* [INPUT DATA]:
--- --- ---

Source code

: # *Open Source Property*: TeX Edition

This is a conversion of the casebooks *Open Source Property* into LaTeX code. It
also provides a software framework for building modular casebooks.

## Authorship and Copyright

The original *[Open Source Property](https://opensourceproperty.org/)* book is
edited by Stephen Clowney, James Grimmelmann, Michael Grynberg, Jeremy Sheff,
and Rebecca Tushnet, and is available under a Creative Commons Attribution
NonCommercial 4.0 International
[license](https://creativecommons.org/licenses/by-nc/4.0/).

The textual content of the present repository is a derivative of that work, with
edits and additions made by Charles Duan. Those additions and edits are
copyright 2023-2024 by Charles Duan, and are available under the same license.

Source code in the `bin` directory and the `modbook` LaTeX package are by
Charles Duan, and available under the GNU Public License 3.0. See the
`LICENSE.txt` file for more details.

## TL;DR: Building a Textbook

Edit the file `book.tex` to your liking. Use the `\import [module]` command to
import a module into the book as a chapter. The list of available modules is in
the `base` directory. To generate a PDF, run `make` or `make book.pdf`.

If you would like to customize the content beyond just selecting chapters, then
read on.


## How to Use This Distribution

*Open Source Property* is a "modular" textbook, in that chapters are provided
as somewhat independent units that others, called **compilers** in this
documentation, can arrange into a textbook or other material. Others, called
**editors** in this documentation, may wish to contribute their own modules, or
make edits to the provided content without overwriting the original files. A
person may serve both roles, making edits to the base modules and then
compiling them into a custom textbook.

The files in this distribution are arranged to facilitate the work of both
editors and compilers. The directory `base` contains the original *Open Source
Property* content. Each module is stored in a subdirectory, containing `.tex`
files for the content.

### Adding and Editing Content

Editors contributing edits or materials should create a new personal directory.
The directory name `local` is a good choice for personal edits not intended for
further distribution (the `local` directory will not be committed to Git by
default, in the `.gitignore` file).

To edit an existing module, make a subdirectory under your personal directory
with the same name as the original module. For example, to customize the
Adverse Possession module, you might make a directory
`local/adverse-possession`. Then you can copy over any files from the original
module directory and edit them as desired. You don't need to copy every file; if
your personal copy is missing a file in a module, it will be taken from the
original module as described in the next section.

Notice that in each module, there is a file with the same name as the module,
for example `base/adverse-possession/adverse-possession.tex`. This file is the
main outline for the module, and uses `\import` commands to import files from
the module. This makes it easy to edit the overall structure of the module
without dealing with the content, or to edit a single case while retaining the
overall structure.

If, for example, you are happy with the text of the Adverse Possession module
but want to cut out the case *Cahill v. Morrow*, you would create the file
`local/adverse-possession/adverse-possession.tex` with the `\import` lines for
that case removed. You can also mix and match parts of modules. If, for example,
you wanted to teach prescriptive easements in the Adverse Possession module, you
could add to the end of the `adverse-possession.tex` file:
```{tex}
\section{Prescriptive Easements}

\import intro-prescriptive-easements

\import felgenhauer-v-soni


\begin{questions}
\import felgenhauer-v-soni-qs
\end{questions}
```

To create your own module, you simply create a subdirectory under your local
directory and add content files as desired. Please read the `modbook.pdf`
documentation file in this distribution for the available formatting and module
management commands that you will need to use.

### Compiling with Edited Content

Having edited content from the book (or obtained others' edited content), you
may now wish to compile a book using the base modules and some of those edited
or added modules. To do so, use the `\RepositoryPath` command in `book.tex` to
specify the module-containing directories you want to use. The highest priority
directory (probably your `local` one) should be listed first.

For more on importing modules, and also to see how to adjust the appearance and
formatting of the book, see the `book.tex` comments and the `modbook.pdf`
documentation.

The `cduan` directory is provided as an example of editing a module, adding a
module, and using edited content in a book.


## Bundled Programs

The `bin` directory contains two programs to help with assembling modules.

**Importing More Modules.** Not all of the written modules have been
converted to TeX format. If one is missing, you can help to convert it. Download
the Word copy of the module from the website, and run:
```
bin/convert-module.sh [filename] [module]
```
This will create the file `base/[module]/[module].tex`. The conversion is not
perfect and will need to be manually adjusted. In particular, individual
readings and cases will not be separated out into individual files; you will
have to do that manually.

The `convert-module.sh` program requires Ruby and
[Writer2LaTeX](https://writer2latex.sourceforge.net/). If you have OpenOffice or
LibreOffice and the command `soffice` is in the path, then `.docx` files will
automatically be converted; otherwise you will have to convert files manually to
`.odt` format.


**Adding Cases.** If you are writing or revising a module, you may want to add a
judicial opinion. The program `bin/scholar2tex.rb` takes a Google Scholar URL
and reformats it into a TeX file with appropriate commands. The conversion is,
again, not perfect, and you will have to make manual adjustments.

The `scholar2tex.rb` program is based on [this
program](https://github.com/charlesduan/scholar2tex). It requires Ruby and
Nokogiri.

--- --- ---

* [WORK REQUIRED]: Within the records above, count the lines that contain "same" and give only that number.

* [RESPONSE TO THIS EXERCISE]: 3